Monday 14th October 2013, 10:00AM BST.
Richard Allisette’s A to Z guide to lesser-known red grapes hits the middle of the alphabet, with altitude-loving malbec kicking off this week’s glass acts…
TWENTY years ago, if you’d asked even the keenest wine anorak to describe the taste of malbec, you may have been met with a shrug of the shoulders and a blank stare.
Unless that anorak had taken a holiday in the Lot valley in southern France and drunk the local wine, Cahors.
And yet today the malbec grape has become a staple on virtually every restaurant wine list. It’s not because we’ve all suddenly grown to love Cahors, but because Argentina has made the grape its USP.
It is especially popular in restaurants specialising in beef or steak, because malbec and seared steak is one of those marriages made in heaven.
It was originally grown in Bordeaux where it was used to soften the harsh tannins of cabernet sauvignon. But the grape is susceptible to rot and when the great frost of 1956 decimated the vineyards of Bordeaux, many growers chose to replace it with merlot, which has the same softening effect but is much hardier.

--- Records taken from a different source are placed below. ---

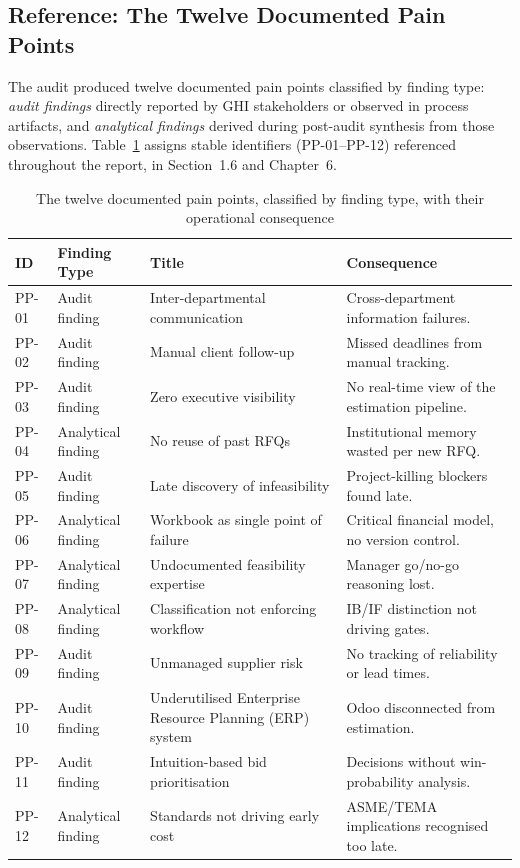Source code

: \subsection{Reference: The Twelve Documented Pain Points}
The audit produced twelve documented pain points classified by finding type: \textit{audit findings} directly reported by GHI stakeholders or observed in process artifacts, and \textit{analytical findings} derived during post-audit synthesis from those observations. Table~\ref{tab:pain_points} assigns stable identifiers (PP-01--PP-12) referenced throughout the report, in Section~1.6 and Chapter~6.

\begin{table}[htbp]
\centering
\renewcommand{\arraystretch}{1.1}
\scriptsize
\begin{tabularx}{\textwidth}{|p{0.8cm}|p{2.2cm}|>{\RaggedRight\arraybackslash}X|>{\RaggedRight\arraybackslash}X|}
\hline
\rowcolor{lightgray}
\textbf{ID} & \textbf{Finding Type} & \textbf{Title} & \textbf{Consequence} \\ \hline
PP-01 & Audit finding & Inter-departmental communication & Cross-department information failures. \\ \hline
PP-02 & Audit finding & Manual client follow-up & Missed deadlines from manual tracking. \\ \hline
PP-03 & Audit finding & Zero executive visibility & No real-time view of the estimation pipeline. \\ \hline
PP-04 & Analytical finding & No reuse of past RFQs & Institutional memory wasted per new RFQ. \\ \hline
PP-05 & Audit finding & Late discovery of infeasibility & Project-killing blockers found late. \\ \hline
PP-06 & Analytical finding & Workbook as single point of failure & Critical financial model, no version control. \\ \hline
PP-07 & Analytical finding & Undocumented feasibility expertise & Manager go/no-go reasoning lost. \\ \hline
PP-08 & Analytical finding & Classification not enforcing workflow & IB/IF distinction not driving gates. \\ \hline
PP-09 & Audit finding & Unmanaged supplier risk & No tracking of reliability or lead times. \\ \hline
PP-10 & Audit finding & Underutilised Enterprise Resource Planning (ERP) system & Odoo disconnected from estimation. \\ \hline
PP-11 & Audit finding & Intuition-based bid prioritisation & Decisions without win-probability analysis. \\ \hline
PP-12 & Analytical finding & Standards not driving early cost & ASME/TEMA implications recognised too late. \\ \hline
\end{tabularx}
\caption{The twelve documented pain points, classified by finding type, with their operational consequence}
\label{tab:pain_points}
\end{table}

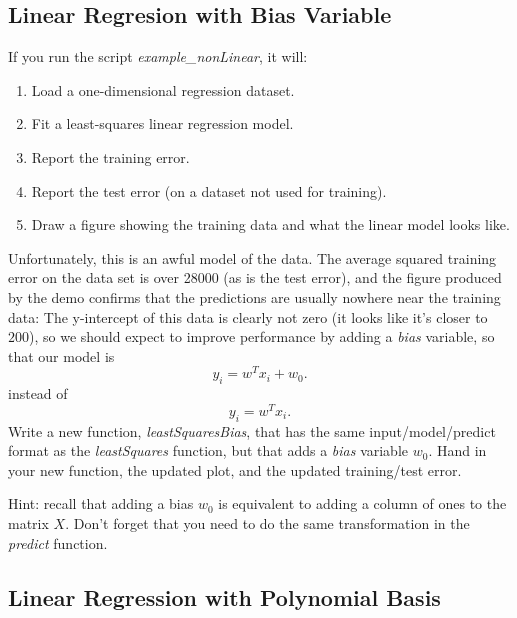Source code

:\documentclass{article}
\def\blu#1{{\color{blu}#1}}
\newcommand{\centerfig}[2]{\begin{center}\texttt{[image: a2f/\#2]}\end{center}}
\def\enum#1{\begin{enumerate}#1\end{enumerate}}
\begin{document}

\subsection{Linear Regresion with Bias Variable}

If you run the script \emph{example\_nonLinear}, it will:
\enum{
\item Load a one-dimensional regression dataset.
\item Fit a least-squares linear regression model.
\item Report the training error.
\item Report the test error (on a dataset not used for training).
\item Draw a figure showing the training data and what the linear model looks like.
}
Unfortunately, this is an awful model of the data. The average squared training error on the data set is over 28000 (as is the test error), and the figure produced by the demo confirms that the predictions are usually nowhere near the training data:
The y-intercept of this data is clearly not zero (it looks like it's closer to $200$), so we should expect to improve performance by adding a \emph{bias} variable, so that our model is
\[
y_i = w^Tx_i + w_0.
\]
instead of
\[
y_i = w^Tx_i.
\]
\blu{Write a new function, \emph{leastSquaresBias}, that has the same input/model/predict format as the \emph{leastSquares} function, but that adds a \emph{bias} variable $w_0$. Hand in your new function, the updated plot, and the updated training/test error.}

Hint: recall that adding a bias $w_0$ is equivalent to adding a column of ones to the matrix $X$. Don't forget that you need to do the same transformation in the \emph{predict} function.


\subsection{Linear Regression with Polynomial Basis}
\end{document}
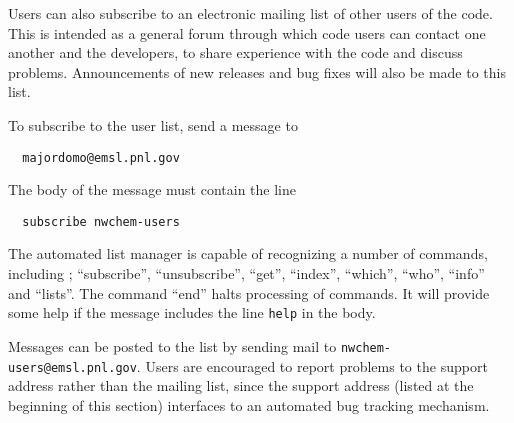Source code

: Users can also subscribe to an electronic mailing list of other users
of the code.  This is intended as a general forum through which code
users can contact one another and the developers, to share experience
with the code and discuss problems.  Announcements of new releases and
bug fixes will also be made to this list. 

To subscribe to the user list, send a message to 
\begin{verbatim}
  majordomo@emsl.pnl.gov
\end{verbatim}
The body of the message must contain the line 
\begin{verbatim}
  subscribe nwchem-users
\end{verbatim}

The automated list manager is capable of recognizing a number of
commands, including ; ``subscribe'', ``unsubscribe'', ``get'', ``index'',
``which'', ``who'', ``info'' and ``lists''.  The command ``end'' halts
processing of commands.  It will provide some help if the message
includes the line {\tt help} in the body.  

Messages can be posted to
the list by sending mail to {\tt nwchem-users@emsl.pnl.gov}.  Users
are encouraged to report problems to the support address rather than the mailing list,
since the support address (listed at the beginning of this section) interfaces to an automated
bug tracking mechanism.


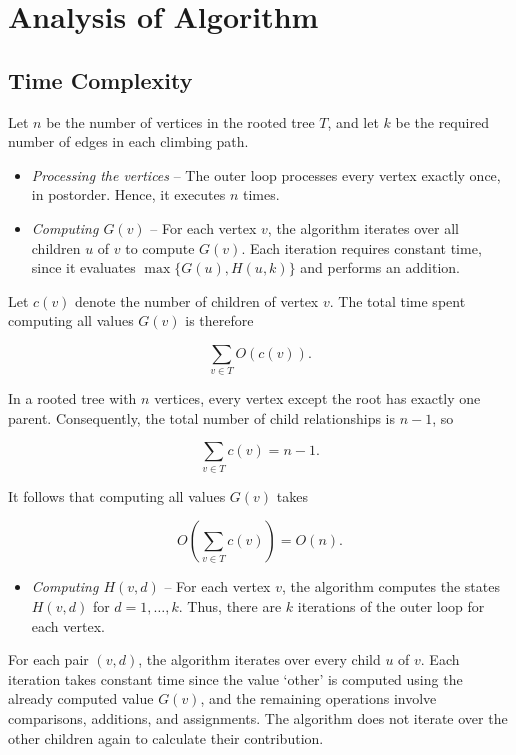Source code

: \documentclass[11pt]{scrartcl}
\theoremstyle{plain}
\theoremstyle{definition}
\theoremstyle{remark}
\begin{document}
\section{Analysis of Algorithm}
\subsection{Time Complexity}
Let $n$ be the number of vertices in the rooted tree $T$, and let $k$ be the required number of edges in each climbing path.

\begin{itemize}
    \item \textit{Processing the vertices} -- The outer loop processes every vertex exactly once, in postorder. Hence, it executes $n$ times.
    \item \textit{Computing $G(v)$} -- For each vertex $v$, the algorithm iterates over all children $u$ of $v$ to compute $G(v)$. Each iteration requires constant time, since it evaluates $\max\{G(u),H(u,k)\}$ and performs an addition.
\end{itemize}

Let $c(v)$ denote the number of children of vertex $v$. The total time spent computing all values $G(v)$ is therefore

\[
\sum_{v\in T} O(c(v)).
\]

In a rooted tree with $n$ vertices, every vertex except the root has exactly one parent. Consequently, the total number of child relationships is $n-1$, so

\[
\sum_{v\in T}c(v)=n-1.
\]

It follows that computing all values $G(v)$ takes

\[
O\left(\sum_{v\in T}c(v)\right)=O(n).
\]

\begin{itemize}
    \item \textit{Computing $H(v,d)$} -- For each vertex $v$, the algorithm computes the states $H(v,d)$ for $d=1,\ldots,k$. Thus, there are $k$ iterations of the outer loop for each vertex.
\end{itemize}

\noindent For each pair $(v,d)$, the algorithm iterates over every child $u$ of $v$. Each iteration takes constant time since the value `other' is computed using the already computed value $G(v)$, and the remaining operations involve comparisons, additions, and assignments. The algorithm does not iterate over the other children again to calculate their contribution.\\
\end{document}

However, cuttings from Bordeaux malbec had found their way to Argentina around a hundred years before that. The Mendoza area is particularly suited to the variety as the vineyards are at altitude and that [cool nights] helps retain the grape’s acidity and elegance. In fact, the highest vineyard in the world is in Argentina and is planted with malbec – Colome’s is grown at 2,600m above sea level.
In the past, a lot of Argentinian malbec was too much of a good thing – heavily extracted and using lots of oak, wines that were impressive in the competition room but not so enjoyable at the dining table. Thankfully, the pendulum is swinging the other way and I discovered lots of juicy, fruity easy-drinking malbec at a recent Argentinian tasting in London.
Of course it is still grown in Cahors and must make up at least 70% of the blend. The wines are generally lighter in style with more of a raisiny, tobacco edge than their Argentinian cousins. I like them a lot and often find them far better value than everyday claret.
In the Loire, malbec is known as cot (pronounced with a silent ‘t’ as in Seb Coe). I find it very variable in quality, with too many growers trying to squeeze flavour out that isn’t really there, but it’s worth trying if you see cot on a wine list when on holiday.
Malbec is found in Australia and New Zealand but rarely on its own – it’s used in a Bordeaux-style blend most often, so maybe things have come full circle.
This is a particular favourite grape of mine and I drink it often. It is found in Bierzo in north-west Spain and makes everything from juicy-fruity quaffing wines to much more serious oak-aged versions.
I first came across it in a tapas restaurant in London when I asked for a glass of red to match some slow-cooked lamb I was eating – it was a perfect combination. Meaty winter casseroles are ideal partners for mencia, which cuts through the sticky richness. In taste, it is not far removed from cabernet franc, though it is a little riper and softer. So if you like Loire reds like Chinon and Saumur Champigny, it’s worth trying.
Actually sangiovese, this is a great grape of Tuscany. But while sangiovese is known as brunello in the town of Montalcino, it becomes morellino in Scansano on the coast of Tuscany. I mention it because Morellino di Scansano is worth looking out for – it is a little lighter than Chianti, but is perhaps easier to drink when young – and because it is not as well known, it is often cheaper. Perfect wine with something like veal marsala.
Regular readers of this column will probably have heard of this because our ‘house’ red chez Allisette is nearly always made from this grape.
It is best in Puglia in southern Italy, where it makes a rustic, raisin-flavoured wine that could only come from a hot climate – you can almost smell warm earth in it, and it sometimes has a farmyard edge – but don’t let that put you off. Look out for wines from Copertino and Salice Salentino – perfect reds for slurping with pizza and pasta. A few winemakers are trying to clean negroamaro up and make it more international in style, but I like the old-fashioned, rustic one best of all.